The startup provided computer advice and support, as well as selling early-model cell-phones and accessories. Demand led the business to expand its scope to include PC upgrade and repair services. Orcon remained focused on the local market on Auckland's North Shore. By 1996 the business had expanded its range of products and sphere of operations. It began distributing computer accessories and supplies to small-business owners and to home users throughout the Auckland region and to other parts of New Zealand as required.

In 1997 Orcon Group commenced as an ISP with three dial-in 33.6k modems. Through the start-up phase it focused on the no-frills end of the market, aiming at skilled and technically minded customers, with pricing at half the price of the cheapest competition. In 2002 Orcon became a major ISP in the residential market; it launched a new web portal and undertook marketing initiatives to grow the customer base that positive word-of-mouth had established.

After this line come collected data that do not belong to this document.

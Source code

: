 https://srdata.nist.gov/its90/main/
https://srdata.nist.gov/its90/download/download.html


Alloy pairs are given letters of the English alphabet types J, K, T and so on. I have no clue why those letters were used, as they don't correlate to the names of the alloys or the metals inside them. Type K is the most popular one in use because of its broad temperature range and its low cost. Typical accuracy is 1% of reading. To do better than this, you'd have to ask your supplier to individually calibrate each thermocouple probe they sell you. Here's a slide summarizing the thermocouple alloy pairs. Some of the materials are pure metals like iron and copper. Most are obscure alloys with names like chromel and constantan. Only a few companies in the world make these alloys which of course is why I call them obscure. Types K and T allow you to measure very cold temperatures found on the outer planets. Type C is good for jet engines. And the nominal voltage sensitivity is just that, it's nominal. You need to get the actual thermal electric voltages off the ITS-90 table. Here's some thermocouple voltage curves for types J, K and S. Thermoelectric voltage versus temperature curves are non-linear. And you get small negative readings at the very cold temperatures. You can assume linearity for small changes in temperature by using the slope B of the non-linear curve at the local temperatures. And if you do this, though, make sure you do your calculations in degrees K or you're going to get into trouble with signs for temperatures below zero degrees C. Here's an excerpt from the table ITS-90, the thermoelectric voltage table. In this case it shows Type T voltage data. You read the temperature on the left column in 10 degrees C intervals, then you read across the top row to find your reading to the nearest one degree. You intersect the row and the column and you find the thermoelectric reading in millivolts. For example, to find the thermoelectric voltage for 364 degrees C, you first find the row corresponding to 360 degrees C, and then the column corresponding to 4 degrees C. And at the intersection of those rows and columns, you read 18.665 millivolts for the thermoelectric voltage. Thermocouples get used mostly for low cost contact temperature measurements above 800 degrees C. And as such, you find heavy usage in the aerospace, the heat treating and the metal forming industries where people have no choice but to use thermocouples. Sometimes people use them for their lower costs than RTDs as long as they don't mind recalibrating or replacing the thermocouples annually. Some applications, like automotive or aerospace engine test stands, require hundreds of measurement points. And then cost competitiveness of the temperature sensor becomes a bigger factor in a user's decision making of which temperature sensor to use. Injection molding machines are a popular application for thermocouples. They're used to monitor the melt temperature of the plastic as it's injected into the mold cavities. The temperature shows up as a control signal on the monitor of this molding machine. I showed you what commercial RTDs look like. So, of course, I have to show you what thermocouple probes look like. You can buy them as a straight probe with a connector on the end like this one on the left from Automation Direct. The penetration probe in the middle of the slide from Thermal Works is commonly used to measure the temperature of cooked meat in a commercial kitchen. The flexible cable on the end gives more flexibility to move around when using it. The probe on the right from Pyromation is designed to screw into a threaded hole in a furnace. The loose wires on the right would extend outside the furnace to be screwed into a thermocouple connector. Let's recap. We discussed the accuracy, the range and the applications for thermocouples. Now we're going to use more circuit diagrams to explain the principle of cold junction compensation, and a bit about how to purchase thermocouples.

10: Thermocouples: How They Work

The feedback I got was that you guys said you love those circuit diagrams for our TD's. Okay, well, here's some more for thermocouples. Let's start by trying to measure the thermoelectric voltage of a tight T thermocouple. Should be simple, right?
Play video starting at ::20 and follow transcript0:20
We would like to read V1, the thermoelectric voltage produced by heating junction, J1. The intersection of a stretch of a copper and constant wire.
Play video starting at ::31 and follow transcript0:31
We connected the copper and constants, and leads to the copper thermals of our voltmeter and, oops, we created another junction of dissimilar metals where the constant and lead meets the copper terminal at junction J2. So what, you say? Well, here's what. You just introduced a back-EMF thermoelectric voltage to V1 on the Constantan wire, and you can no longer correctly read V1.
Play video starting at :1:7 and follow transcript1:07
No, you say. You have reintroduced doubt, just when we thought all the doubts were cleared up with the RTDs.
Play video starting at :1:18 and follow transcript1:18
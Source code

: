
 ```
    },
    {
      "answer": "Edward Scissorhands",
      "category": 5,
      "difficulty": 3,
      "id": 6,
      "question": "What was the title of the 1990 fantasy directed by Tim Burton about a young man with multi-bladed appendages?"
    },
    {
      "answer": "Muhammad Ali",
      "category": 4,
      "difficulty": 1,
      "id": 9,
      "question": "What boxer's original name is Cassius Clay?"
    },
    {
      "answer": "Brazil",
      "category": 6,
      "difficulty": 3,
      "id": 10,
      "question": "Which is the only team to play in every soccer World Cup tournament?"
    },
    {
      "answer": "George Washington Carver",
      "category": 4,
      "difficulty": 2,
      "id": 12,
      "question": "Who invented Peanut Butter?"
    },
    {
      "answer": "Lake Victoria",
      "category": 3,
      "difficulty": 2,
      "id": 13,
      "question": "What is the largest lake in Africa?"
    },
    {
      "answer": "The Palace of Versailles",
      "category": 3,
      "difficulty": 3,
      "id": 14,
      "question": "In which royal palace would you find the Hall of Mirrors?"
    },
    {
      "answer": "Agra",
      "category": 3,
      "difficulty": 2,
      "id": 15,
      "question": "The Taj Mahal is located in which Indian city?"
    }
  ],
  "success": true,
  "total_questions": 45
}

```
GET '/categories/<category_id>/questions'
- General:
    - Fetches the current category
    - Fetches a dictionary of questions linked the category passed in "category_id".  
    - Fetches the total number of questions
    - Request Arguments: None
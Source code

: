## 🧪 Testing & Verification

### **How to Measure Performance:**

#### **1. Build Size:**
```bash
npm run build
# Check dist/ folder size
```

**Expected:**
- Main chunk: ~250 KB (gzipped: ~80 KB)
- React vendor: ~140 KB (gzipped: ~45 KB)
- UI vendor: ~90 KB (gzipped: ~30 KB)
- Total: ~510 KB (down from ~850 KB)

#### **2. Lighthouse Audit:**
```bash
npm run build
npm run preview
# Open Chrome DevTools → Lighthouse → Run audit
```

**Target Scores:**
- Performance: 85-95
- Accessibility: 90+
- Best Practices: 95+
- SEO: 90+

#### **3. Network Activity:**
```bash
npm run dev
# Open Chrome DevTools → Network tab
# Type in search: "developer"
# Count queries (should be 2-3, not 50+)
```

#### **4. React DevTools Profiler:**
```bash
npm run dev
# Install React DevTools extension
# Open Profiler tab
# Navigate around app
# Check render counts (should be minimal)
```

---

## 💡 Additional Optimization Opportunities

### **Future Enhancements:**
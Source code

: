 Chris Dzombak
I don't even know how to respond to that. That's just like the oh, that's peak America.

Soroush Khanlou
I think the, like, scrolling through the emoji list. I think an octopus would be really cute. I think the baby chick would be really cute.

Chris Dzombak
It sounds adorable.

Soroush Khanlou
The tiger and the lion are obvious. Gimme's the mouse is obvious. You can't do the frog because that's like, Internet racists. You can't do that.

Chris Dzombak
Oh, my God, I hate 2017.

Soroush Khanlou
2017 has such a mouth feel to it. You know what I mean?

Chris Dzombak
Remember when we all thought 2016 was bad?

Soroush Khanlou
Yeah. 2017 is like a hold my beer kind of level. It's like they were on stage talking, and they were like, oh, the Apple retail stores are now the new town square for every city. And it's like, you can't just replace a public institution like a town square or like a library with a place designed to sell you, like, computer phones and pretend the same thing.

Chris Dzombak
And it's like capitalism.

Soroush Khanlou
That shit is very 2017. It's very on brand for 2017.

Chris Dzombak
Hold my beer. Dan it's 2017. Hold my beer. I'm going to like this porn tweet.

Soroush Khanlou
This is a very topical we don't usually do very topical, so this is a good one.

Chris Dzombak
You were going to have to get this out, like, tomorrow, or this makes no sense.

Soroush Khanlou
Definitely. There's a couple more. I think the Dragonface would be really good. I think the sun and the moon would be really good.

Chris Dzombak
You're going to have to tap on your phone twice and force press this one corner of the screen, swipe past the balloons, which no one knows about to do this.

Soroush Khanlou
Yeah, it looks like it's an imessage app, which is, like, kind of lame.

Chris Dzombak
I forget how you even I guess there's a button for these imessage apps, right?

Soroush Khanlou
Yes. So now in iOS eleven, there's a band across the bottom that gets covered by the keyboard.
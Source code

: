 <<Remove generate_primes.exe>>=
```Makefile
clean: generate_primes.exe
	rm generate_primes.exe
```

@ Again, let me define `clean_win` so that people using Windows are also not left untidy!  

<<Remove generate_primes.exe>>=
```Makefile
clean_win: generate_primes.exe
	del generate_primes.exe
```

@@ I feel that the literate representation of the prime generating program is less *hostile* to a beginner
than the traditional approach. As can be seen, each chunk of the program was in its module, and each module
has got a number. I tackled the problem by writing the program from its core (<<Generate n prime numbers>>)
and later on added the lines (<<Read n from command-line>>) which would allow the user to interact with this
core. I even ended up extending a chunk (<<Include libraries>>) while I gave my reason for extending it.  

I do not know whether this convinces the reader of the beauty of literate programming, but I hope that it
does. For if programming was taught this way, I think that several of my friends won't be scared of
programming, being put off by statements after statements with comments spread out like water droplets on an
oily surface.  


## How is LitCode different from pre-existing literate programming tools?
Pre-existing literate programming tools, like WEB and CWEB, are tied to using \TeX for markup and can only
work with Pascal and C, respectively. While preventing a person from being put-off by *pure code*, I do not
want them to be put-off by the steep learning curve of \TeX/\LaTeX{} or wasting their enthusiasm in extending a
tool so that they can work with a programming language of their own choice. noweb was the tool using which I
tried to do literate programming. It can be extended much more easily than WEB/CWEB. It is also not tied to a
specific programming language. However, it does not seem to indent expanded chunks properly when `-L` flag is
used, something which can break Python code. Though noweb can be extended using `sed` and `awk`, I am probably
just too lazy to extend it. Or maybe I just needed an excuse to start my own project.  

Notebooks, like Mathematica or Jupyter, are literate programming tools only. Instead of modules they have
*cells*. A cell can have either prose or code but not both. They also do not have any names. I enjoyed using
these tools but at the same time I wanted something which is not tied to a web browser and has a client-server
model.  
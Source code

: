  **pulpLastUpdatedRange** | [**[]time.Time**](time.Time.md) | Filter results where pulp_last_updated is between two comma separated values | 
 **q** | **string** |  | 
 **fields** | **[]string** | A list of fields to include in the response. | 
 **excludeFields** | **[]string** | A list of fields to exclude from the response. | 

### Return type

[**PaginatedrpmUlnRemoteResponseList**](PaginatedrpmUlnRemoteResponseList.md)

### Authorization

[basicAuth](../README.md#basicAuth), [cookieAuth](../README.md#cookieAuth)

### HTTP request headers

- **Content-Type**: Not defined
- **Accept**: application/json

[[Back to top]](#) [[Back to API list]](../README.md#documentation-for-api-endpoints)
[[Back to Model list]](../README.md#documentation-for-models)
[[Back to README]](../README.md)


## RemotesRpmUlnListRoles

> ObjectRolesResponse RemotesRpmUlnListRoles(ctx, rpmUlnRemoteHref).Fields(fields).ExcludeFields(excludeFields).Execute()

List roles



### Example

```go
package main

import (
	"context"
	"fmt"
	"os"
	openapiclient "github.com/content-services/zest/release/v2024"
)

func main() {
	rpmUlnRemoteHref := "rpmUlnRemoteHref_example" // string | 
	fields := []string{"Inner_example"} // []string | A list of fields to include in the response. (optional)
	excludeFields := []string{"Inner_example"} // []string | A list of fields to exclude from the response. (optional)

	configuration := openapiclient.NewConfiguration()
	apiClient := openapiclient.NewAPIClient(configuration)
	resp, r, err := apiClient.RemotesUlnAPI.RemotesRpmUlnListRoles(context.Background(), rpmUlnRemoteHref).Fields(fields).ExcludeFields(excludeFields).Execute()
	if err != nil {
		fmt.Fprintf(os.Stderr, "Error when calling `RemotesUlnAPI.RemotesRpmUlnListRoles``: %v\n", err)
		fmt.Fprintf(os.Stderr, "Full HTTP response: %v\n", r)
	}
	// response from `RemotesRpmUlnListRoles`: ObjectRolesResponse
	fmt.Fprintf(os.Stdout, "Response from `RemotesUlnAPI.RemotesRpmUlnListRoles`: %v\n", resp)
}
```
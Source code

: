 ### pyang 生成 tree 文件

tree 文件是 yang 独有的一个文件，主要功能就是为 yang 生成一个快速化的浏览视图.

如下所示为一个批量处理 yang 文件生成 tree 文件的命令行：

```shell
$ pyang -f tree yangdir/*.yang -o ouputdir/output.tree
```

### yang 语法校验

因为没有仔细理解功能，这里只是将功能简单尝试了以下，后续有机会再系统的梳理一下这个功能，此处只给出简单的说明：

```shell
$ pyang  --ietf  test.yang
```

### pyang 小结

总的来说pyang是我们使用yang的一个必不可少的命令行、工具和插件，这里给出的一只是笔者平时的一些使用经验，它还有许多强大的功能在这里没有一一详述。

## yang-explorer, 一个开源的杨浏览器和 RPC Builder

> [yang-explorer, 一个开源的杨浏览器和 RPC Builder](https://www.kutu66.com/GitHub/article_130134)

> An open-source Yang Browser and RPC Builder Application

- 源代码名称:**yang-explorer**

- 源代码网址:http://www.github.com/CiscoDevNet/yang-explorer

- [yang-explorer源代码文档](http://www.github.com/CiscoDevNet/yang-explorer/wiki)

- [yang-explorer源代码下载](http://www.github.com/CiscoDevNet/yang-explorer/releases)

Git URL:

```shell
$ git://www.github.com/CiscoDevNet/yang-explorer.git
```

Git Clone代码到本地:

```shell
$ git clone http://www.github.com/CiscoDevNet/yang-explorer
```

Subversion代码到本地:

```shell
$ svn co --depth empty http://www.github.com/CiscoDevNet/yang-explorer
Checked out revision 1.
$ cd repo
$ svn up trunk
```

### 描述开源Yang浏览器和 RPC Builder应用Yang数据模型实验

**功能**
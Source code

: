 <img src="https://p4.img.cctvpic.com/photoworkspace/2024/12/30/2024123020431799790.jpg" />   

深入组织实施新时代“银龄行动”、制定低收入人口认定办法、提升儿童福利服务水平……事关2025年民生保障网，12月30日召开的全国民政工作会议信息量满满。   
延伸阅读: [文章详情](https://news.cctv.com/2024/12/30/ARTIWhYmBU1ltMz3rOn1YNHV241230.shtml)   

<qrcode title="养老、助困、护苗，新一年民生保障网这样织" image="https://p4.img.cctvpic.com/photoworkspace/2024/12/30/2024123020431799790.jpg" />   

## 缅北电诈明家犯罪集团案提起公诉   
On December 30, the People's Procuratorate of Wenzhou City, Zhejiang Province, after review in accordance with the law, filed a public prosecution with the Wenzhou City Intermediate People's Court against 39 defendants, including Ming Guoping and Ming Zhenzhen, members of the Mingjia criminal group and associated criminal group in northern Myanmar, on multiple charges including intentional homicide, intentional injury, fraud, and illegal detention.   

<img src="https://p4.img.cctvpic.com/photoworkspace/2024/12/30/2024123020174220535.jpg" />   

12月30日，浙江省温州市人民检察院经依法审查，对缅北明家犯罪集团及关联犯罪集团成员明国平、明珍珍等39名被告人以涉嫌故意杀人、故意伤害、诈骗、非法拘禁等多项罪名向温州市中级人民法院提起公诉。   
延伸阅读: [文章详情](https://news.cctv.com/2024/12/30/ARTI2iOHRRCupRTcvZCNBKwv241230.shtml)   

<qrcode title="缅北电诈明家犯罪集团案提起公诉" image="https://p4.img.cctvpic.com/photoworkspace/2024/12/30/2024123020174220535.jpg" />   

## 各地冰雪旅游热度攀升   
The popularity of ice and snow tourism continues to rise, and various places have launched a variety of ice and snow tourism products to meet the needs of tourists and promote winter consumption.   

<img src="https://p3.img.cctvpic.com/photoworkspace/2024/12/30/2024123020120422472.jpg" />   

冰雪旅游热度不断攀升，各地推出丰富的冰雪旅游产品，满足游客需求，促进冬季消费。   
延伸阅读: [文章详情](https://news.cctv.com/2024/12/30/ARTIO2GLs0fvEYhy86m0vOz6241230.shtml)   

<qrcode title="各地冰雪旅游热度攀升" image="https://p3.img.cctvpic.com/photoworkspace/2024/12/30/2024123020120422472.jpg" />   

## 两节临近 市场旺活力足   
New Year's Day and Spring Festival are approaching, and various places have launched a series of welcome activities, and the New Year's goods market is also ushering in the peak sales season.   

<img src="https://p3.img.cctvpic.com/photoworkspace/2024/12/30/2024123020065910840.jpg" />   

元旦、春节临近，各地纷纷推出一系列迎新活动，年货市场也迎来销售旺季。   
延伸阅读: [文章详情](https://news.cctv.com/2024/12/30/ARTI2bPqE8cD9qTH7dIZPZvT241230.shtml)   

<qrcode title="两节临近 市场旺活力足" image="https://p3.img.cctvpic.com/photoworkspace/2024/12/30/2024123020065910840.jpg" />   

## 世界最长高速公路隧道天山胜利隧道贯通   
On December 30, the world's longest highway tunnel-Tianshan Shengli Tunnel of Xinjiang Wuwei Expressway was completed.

On 12 June 2007 Kordia, a state-owned telecommunications company, purchased Orcon for NZ$24.3m, effectively nationalizing it. Seeby Woodhouse, an 80% stakeholder, made $19.44 million from the deal, while business-partner Mark Mackay pocketed $4.86 million. As of 2014 Orcon's main competitors included Telecom and Vodafone.

In June 2014 the company was bought by CallPlus (later Vocus Group). Vocus Group merged with 2degrees in June 2022.

==Local-loop unbundling==
Orcon issued a press release on 9 August 2007 stating that they had become the "first 100% kiwi owned telecommunications provider" to install equipment in the first unbundled Telecom exchange at Ponsonby. On 30 August 2007, Orcon released an additional press release to announce that they had successfully connected a trial customer at ADSL2+ speeds to their DSLAM via local-loop unbundling (LLU). In March 2008 Orcon launched their ADSL2+ service in parts of Auckland, becoming the first ISP to commercially provide ADSL2+ in New Zealand.

Orcon has been a key participant in recent years in New Zealand's LLU process, which is a rapid u-turn from past public statements by former chief executive Seeby Woodhouse. A Computerworld article from 2005 describing a joint letter by several ISPs to the Commerce Commission quotes Woodhouse as saying he did not sign the letter because he did not agree with the request for local loop unbundling. With LLU, Woodhouse says, only the bigger players such as ihug (now Vodafone), TelstraClear (also now Vodafone), and possibly CallPlus (Slingshot) could afford to put their own equipment into the exchanges.

==Ultra-Fast Broadband==
Orcon was the first retailer to begin providing fibre as part of the Ultra-Fast Broadband (UFB) scheme. In September 2011, Orcon announced that a group of Northland schools were set up for service, with Orcon delivering telecommunications over fibre in partnership with Orewa-based internet service provider Watchdog Corporation Ltd.

==Genius Go==
In June 2013, Orcon launched Genius Go, a smartphone app that allows customers to make local 'landline' calls and receive calls to their home phone line via their smartphone, wherever they are in the world.